Records: Begin

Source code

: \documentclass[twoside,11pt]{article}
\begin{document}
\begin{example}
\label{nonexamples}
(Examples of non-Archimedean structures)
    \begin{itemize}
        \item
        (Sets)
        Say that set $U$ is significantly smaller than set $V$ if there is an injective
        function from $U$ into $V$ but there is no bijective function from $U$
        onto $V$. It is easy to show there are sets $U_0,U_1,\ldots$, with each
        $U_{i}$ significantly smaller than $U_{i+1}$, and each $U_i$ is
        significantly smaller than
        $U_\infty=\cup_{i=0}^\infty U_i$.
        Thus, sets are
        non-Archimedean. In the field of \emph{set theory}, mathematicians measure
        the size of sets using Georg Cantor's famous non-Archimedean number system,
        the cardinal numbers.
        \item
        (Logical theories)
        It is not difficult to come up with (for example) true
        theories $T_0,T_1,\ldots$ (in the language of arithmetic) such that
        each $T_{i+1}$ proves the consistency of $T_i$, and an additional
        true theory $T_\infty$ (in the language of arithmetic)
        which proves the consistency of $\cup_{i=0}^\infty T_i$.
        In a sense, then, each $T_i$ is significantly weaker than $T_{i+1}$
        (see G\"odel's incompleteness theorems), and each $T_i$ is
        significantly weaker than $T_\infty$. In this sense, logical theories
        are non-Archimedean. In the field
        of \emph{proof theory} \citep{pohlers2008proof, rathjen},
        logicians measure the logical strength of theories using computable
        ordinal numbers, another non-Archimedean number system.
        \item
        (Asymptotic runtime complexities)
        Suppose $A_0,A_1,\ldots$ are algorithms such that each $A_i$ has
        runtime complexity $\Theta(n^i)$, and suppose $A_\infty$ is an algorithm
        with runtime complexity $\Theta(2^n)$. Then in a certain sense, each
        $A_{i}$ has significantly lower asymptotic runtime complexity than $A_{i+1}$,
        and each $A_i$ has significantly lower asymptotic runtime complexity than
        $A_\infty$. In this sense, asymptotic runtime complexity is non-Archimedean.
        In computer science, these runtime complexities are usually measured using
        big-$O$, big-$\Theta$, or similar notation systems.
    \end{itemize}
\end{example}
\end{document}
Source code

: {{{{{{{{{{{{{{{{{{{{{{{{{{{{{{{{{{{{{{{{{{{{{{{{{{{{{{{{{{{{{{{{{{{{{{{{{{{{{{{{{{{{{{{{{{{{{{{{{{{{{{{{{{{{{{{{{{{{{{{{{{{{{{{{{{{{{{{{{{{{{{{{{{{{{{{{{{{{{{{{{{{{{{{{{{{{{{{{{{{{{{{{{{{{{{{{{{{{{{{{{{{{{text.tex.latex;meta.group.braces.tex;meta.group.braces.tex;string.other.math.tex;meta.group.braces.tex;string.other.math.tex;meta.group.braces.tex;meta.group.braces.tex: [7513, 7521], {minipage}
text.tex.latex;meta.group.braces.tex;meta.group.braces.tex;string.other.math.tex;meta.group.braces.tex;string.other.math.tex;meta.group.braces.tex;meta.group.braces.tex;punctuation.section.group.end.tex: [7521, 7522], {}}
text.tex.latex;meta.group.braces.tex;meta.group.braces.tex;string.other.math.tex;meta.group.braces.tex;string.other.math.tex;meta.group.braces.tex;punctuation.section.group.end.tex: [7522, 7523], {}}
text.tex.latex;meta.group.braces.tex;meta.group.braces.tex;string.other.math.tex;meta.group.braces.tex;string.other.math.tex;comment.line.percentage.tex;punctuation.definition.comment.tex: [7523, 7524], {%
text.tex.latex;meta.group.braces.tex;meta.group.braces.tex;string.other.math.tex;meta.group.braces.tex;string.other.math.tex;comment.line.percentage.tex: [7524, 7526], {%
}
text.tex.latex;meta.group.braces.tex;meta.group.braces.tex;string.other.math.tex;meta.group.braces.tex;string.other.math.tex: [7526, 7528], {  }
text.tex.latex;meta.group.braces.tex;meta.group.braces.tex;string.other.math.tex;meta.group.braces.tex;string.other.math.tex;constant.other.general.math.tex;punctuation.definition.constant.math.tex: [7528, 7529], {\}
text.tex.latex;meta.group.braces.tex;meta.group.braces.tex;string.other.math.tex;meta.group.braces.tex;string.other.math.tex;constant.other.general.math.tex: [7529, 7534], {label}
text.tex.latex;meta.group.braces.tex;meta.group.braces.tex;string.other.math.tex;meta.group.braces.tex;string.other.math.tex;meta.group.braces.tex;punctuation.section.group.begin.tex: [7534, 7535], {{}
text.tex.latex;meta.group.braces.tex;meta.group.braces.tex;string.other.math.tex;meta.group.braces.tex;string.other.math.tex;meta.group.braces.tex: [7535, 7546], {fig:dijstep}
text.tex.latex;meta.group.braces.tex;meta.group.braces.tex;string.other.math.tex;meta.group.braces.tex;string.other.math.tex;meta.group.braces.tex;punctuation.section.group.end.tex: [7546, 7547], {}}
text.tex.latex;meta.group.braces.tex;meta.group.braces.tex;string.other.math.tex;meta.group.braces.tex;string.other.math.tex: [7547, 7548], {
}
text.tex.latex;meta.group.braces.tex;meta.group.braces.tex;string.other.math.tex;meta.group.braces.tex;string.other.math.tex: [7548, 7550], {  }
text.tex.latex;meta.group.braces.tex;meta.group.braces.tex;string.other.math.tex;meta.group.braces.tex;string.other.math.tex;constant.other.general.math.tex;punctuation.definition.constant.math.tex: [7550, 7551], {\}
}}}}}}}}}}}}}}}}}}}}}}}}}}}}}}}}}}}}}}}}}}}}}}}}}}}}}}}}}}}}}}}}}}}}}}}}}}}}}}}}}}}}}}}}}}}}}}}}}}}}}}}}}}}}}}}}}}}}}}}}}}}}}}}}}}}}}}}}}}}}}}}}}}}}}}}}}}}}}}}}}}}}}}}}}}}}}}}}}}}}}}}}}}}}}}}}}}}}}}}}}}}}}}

Records: End

Work request: Copy every line of the material above in which the word "numbers" appears.

Task response:
        the cardinal numbers.
        ordinal numbers, another non-Archimedean number system.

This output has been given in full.